(PROBLEM REQUIREMENTS)
Would you retype the whole listing exactly?

(ENTRIES SUPPLIED)
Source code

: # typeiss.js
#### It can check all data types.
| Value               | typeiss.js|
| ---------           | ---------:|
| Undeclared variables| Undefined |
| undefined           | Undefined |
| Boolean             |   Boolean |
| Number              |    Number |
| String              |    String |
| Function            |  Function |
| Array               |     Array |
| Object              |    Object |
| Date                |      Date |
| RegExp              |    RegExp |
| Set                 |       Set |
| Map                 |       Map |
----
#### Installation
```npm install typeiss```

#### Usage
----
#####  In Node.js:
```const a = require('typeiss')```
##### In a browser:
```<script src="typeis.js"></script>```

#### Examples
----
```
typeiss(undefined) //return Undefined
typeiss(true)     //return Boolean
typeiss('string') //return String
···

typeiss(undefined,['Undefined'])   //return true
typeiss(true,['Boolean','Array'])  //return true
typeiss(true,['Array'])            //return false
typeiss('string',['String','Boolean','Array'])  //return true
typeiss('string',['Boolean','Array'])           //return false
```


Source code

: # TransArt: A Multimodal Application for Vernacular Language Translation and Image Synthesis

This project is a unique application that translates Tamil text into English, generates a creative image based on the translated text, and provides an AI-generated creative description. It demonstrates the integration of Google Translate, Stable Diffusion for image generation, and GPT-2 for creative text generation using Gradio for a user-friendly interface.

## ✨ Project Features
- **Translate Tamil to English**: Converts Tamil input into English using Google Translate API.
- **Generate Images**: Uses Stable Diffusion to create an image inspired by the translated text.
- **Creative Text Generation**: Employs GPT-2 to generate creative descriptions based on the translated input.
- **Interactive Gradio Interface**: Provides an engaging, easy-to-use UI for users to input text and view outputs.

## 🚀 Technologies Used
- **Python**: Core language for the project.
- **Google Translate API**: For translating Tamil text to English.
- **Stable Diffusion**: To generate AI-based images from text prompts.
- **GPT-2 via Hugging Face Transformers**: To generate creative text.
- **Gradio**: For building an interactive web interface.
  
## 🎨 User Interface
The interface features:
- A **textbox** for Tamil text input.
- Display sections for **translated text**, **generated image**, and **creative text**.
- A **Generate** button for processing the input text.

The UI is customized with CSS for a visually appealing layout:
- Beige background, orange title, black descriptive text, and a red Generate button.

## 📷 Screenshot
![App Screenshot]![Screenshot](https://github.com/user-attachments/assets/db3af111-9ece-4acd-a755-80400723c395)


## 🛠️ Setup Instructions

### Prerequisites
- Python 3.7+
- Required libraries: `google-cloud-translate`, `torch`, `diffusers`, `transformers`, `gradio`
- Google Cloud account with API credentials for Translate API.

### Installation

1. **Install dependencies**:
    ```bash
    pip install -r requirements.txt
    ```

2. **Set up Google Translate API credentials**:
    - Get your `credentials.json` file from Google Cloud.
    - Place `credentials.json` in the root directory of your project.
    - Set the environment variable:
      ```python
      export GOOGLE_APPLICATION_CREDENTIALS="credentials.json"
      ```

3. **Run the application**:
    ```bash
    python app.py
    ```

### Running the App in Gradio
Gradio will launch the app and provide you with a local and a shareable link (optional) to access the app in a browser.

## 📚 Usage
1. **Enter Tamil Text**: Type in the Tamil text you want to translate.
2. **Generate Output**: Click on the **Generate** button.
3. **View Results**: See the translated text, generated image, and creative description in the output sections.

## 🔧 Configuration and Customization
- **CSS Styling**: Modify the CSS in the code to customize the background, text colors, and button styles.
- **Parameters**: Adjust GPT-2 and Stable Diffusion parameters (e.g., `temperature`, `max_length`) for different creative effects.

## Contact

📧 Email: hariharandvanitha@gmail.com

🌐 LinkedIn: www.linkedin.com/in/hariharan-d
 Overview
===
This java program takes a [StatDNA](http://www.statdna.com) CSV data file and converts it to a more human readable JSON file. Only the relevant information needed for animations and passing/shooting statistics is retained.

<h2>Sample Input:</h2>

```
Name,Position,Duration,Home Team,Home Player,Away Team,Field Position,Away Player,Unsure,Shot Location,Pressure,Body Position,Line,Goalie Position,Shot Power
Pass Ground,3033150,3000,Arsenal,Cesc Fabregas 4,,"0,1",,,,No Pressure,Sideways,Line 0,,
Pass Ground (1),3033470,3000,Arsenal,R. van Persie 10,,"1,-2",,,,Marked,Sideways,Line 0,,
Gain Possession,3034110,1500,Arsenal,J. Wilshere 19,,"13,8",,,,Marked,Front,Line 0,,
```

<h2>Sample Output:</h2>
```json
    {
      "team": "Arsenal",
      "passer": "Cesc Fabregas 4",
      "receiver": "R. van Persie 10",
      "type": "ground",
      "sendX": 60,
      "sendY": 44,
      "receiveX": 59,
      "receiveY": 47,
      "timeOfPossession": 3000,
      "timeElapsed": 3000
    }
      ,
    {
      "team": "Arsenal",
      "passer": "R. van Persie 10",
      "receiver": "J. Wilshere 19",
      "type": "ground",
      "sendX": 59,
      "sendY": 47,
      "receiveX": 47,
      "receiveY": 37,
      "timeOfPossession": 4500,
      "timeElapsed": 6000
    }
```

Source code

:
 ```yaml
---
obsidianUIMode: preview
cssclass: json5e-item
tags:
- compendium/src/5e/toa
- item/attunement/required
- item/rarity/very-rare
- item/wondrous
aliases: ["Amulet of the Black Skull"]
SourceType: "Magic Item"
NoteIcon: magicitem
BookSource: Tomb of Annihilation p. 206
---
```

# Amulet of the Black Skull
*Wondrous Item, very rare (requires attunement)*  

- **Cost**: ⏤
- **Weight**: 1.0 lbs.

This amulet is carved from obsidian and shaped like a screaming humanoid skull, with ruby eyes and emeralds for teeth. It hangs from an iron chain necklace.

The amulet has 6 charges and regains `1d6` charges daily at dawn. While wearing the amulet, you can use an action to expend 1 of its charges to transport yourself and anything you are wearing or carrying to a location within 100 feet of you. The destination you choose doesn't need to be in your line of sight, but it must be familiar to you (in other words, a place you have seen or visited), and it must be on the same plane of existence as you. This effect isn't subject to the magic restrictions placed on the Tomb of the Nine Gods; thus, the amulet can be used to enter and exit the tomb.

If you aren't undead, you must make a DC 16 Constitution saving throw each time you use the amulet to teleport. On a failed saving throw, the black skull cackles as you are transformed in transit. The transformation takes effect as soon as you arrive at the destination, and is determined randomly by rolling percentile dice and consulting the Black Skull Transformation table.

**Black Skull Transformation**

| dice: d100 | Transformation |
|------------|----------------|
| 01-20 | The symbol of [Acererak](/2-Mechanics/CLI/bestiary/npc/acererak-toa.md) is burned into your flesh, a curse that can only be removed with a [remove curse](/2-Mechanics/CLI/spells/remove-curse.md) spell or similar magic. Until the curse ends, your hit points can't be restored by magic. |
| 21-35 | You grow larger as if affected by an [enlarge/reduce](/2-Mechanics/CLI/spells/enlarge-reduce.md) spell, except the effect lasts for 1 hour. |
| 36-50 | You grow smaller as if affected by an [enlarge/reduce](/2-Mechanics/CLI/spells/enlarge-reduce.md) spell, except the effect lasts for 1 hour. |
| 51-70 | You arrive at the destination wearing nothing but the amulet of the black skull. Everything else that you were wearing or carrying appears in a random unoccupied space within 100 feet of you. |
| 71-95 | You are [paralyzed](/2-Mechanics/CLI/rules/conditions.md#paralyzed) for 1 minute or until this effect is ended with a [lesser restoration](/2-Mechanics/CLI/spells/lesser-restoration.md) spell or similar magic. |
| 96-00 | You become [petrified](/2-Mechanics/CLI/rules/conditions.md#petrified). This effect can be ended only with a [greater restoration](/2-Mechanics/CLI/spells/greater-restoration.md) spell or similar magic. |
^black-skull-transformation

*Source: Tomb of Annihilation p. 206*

(OUTPUT)
Source code

: # typeiss.js
#### It can check all data types.
| Value               | typeiss.js|
| ---------           | ---------:|
| Undeclared variables| Undefined |
| undefined           | Undefined |
| Boolean             |   Boolean |
| Number              |    Number |
| String              |    String |
| Function            |  Function |
| Array               |     Array |
| Object              |    Object |
| Date                |      Date |
| RegExp              |    RegExp |
| Set                 |       Set |
| Map                 |       Map |
----
#### Installation
```npm install typeiss```

#### Usage
----
#####  In Node.js:
```const a = require('typeiss')```
##### In a browser:
```<script src="typeis.js"></script>```

#### Examples
----
```
typeiss(undefined) //return Undefined
typeiss(true)     //return Boolean
typeiss('string') //return String
···

typeiss(undefined,['Undefined'])   //return true
typeiss(true,['Boolean','Array'])  //return true
typeiss(true,['Array'])            //return false
typeiss('string',['String','Boolean','Array'])  //return true
typeiss('string',['Boolean','Array'])           //return false
```


Source code

: # TransArt: A Multimodal Application for Vernacular Language Translation and Image Synthesis

This project is a unique application that translates Tamil text into English, generates a creative image based on the translated text, and provides an AI-generated creative description. It demonstrates the integration of Google Translate, Stable Diffusion for image generation, and GPT-2 for creative text generation using Gradio for a user-friendly interface.

## ✨ Project Features
- **Translate Tamil to English**: Converts Tamil input into English using Google Translate API.
- **Generate Images**: Uses Stable Diffusion to create an image inspired by the translated text.
- **Creative Text Generation**: Employs GPT-2 to generate creative descriptions based on the translated input.
- **Interactive Gradio Interface**: Provides an engaging, easy-to-use UI for users to input text and view outputs.

## 🚀 Technologies Used
- **Python**: Core language for the project.
- **Google Translate API**: For translating Tamil text to English.
- **Stable Diffusion**: To generate AI-based images from text prompts.
- **GPT-2 via Hugging Face Transformers**: To generate creative text.
- **Gradio**: For building an interactive web interface.
  
## 🎨 User Interface
The interface features:
- A **textbox** for Tamil text input.
- Display sections for **translated text**, **generated image**, and **creative text**.
- A **Generate** button for processing the input text.

The UI is customized with CSS for a visually appealing layout:
- Beige background, orange title, black descriptive text, and a red Generate button.

## 📷 Screenshot
![App Screenshot]![Screenshot](https://github.com/user-attachments/assets/db3af111-9ece-4acd-a755-80400723c395)


## 🛠️ Setup Instructions

### Prerequisites
- Python 3.7+
- Required libraries: `google-cloud-translate`, `torch`, `diffusers`, `transformers`, `gradio`
- Google Cloud account with API credentials for Translate API.

### Installation

1. **Install dependencies**:
    ```bash
    pip install -r requirements.txt
    ```

2. **Set up Google Translate API credentials**:
    - Get your `credentials.json` file from Google Cloud.
    - Place `credentials.json` in the root directory of your project.
    - Set the environment variable:
      ```python
      export GOOGLE_APPLICATION_CREDENTIALS="credentials.json"
      ```

3. **Run the application**:
    ```bash
    python app.py
    ```

### Running the App in Gradio
Gradio will launch the app and provide you with a local and a shareable link (optional) to access the app in a browser.

## 📚 Usage
1. **Enter Tamil Text**: Type in the Tamil text you want to translate.
2. **Generate Output**: Click on the **Generate** button.
3. **View Results**: See the translated text, generated image, and creative description in the output sections.

## 🔧 Configuration and Customization
- **CSS Styling**: Modify the CSS in the code to customize the background, text colors, and button styles.
- **Parameters**: Adjust GPT-2 and Stable Diffusion parameters (e.g., `temperature`, `max_length`) for different creative effects.

## Contact

📧 Email: hariharandvanitha@gmail.com

🌐 LinkedIn: www.linkedin.com/in/hariharan-d
 Overview
===
This java program takes a [StatDNA](http://www.statdna.com) CSV data file and converts it to a more human readable JSON file. Only the relevant information needed for animations and passing/shooting statistics is retained.

<h2>Sample Input:</h2>

```
Name,Position,Duration,Home Team,Home Player,Away Team,Field Position,Away Player,Unsure,Shot Location,Pressure,Body Position,Line,Goalie Position,Shot Power
Pass Ground,3033150,3000,Arsenal,Cesc Fabregas 4,,"0,1",,,,No Pressure,Sideways,Line 0,,
Pass Ground (1),3033470,3000,Arsenal,R. van Persie 10,,"1,-2",,,,Marked,Sideways,Line 0,,
Gain Possession,3034110,1500,Arsenal,J. Wilshere 19,,"13,8",,,,Marked,Front,Line 0,,
```

<h2>Sample Output:</h2>
```json
    {
      "team": "Arsenal",
      "passer": "Cesc Fabregas 4",
      "receiver": "R. van Persie 10",
      "type": "ground",
      "sendX": 60,
      "sendY": 44,
      "receiveX": 59,
      "receiveY": 47,
      "timeOfPossession": 3000,
      "timeElapsed": 3000
    }
      ,
    {
      "team": "Arsenal",
      "passer": "R. van Persie 10",
      "receiver": "J. Wilshere 19",
      "type": "ground",
      "sendX": 59,
      "sendY": 47,
      "receiveX": 47,
      "receiveY": 37,
      "timeOfPossession": 4500,
      "timeElapsed": 6000
    }
```

Source code

:
 ```yaml
---
obsidianUIMode: preview
cssclass: json5e-item
tags:
- compendium/src/5e/toa
- item/attunement/required
- item/rarity/very-rare
- item/wondrous
aliases: ["Amulet of the Black Skull"]
SourceType: "Magic Item"
NoteIcon: magicitem
BookSource: Tomb of Annihilation p. 206
---
```

# Amulet of the Black Skull
*Wondrous Item, very rare (requires attunement)*  

- **Cost**: ⏤
- **Weight**: 1.0 lbs.

This amulet is carved from obsidian and shaped like a screaming humanoid skull, with ruby eyes and emeralds for teeth. It hangs from an iron chain necklace.

The amulet has 6 charges and regains `1d6` charges daily at dawn. While wearing the amulet, you can use an action to expend 1 of its charges to transport yourself and anything you are wearing or carrying to a location within 100 feet of you. The destination you choose doesn't need to be in your line of sight, but it must be familiar to you (in other words, a place you have seen or visited), and it must be on the same plane of existence as you. This effect isn't subject to the magic restrictions placed on the Tomb of the Nine Gods; thus, the amulet can be used to enter and exit the tomb.

If you aren't undead, you must make a DC 16 Constitution saving throw each time you use the amulet to teleport. On a failed saving throw, the black skull cackles as you are transformed in transit. The transformation takes effect as soon as you arrive at the destination, and is determined randomly by rolling percentile dice and consulting the Black Skull Transformation table.

**Black Skull Transformation**

| dice: d100 | Transformation |
|------------|----------------|
| 01-20 | The symbol of [Acererak](/2-Mechanics/CLI/bestiary/npc/acererak-toa.md) is burned into your flesh, a curse that can only be removed with a [remove curse](/2-Mechanics/CLI/spells/remove-curse.md) spell or similar magic. Until the curse ends, your hit points can't be restored by magic. |
| 21-35 | You grow larger as if affected by an [enlarge/reduce](/2-Mechanics/CLI/spells/enlarge-reduce.md) spell, except the effect lasts for 1 hour. |
| 36-50 | You grow smaller as if affected by an [enlarge/reduce](/2-Mechanics/CLI/spells/enlarge-reduce.md) spell, except the effect lasts for 1 hour. |
| 51-70 | You arrive at the destination wearing nothing but the amulet of the black skull. Everything else that you were wearing or carrying appears in a random unoccupied space within 100 feet of you. |
| 71-95 | You are [paralyzed](/2-Mechanics/CLI/rules/conditions.md#paralyzed) for 1 minute or until this effect is ended with a [lesser restoration](/2-Mechanics/CLI/spells/lesser-restoration.md) spell or similar magic. |
| 96-00 | You become [petrified](/2-Mechanics/CLI/rules/conditions.md#petrified). This effect can be ended only with a [greater restoration](/2-Mechanics/CLI/spells/greater-restoration.md) spell or similar magic. |
^black-skull-transformation

*Source: Tomb of Annihilation p. 206*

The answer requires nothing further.